全米自動車労働組合(UAW)は、デトロイトの3大自動車メーカーとの協議が「大幅な進展」に至らなかった場合、金曜正午にストライキを拡大すると発表した。 UAW会長のショーン・フェイン氏はフェイスブックに投稿した動画で、「ビッグ3が本腰を入れて我々と協力して交渉を進展させるか、より多くの地元労働者にストライキを強化するよう呼び掛けるかのどちらかだ」と述べた。

労働組合の代表者は先に、ゼネラル・モーターズ、フォード・モーター、ステランティスNVは、UAWが9月14日に契約要求を行って以来、新たな計画を打ち出していないと述べた。これら大手自動車会社3社の一部の工場は9月15日からストライキを行っている。

ステランティスは9月16日に両当事者間の交渉状況に関する最新情報を発表したが、これは一部のメディアによって新たな計画であると評された。しかし、契約交渉に詳しい関係者によると、最新の計画はUAWが提案したものだという。内部での議論は非公開であるため、同関係者は匿名を条件に語った。

ステランティスは月曜日に電子メールで声明を発表し、交渉を再開し、双方の「共通点」に焦点を当てるために組合代表者らと「建設的な」話し合いを行ったと述べた。同社は、21%近い賃上げを提案し、イリノイ州ベルビディアにある閉鎖されたジープ工場の解決策を見つけるために取り組むと約束したと述べた。

同社の首席交渉官は先週末、UAWがストライキ期限前に最新の提案を拒否したことを受けて、ベルビデール工場を巡る提案はもはや俎上に上がないと述べていた。

日曜日、UAWのフェイン会長はステランティスの21%増俸の提案を「絶対に実現不可能」として拒否した。

関係者によると、ステランティスの計画では、部品や配送センターを含む18の施設が閉鎖される可能性がある。同社の北米本社とデトロイトにあるテクノロジーセンターも影響を受ける可能性がある。

UAWは自動車メーカーとの当初の契約が終了した数分後の9月15日にゼネストを開始した。 SUVのブロンコを生産するミシガン州のフォード工場、シボレー・コロラド・ピックアップトラックを組み立てるミズーリ州のゼネラル・モーターズ工場、ジープ・ラングラーを生産するオハイオ州のステランティス工場では、1万3000人近くの労働者がストライキを行っている。

ゼネラル・モーターズとフォードはストライキ行為の波及効果を理由に、ストライキに参加していない一部従業員の解雇を発表した。関係者によると、UAWはこれらの労働者に対し、ストライキに参加していない場合でもストライキ賃金に相当する週500ドルを支払う予定だという。 UAWには8億2500万ドルのストライキ基金がある。
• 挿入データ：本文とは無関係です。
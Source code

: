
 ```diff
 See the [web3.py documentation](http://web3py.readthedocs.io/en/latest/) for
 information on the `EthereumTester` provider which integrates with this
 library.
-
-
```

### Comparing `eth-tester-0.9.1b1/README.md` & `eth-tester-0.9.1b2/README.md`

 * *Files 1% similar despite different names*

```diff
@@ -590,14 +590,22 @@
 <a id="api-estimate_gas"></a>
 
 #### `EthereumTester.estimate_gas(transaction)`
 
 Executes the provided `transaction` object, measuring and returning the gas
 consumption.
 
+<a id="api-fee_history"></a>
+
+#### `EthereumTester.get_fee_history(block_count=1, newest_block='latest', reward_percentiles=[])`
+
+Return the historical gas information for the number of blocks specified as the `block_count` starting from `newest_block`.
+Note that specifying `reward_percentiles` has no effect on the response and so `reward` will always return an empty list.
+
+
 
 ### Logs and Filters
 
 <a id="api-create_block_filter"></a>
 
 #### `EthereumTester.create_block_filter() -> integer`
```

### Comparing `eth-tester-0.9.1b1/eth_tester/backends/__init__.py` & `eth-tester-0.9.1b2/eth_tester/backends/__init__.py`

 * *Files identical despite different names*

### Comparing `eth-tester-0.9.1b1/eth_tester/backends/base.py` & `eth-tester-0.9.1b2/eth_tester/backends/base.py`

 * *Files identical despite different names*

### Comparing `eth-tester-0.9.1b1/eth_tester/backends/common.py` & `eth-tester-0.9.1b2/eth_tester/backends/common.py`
UAWは最新の要求の詳細については明らかにしなかったが、自動車会社らは、組合が賃上げ要求を40%から36%に引き下げたと発表した。ゼネラル・モーターズとフォードはそれぞれ20%の賃上げを提案したが、UAWはこれを拒否した。関係者によると、ステランティスが提示した最新計画は給与の19.5%増額だという。契約期間全体の複利を含めると21%となります。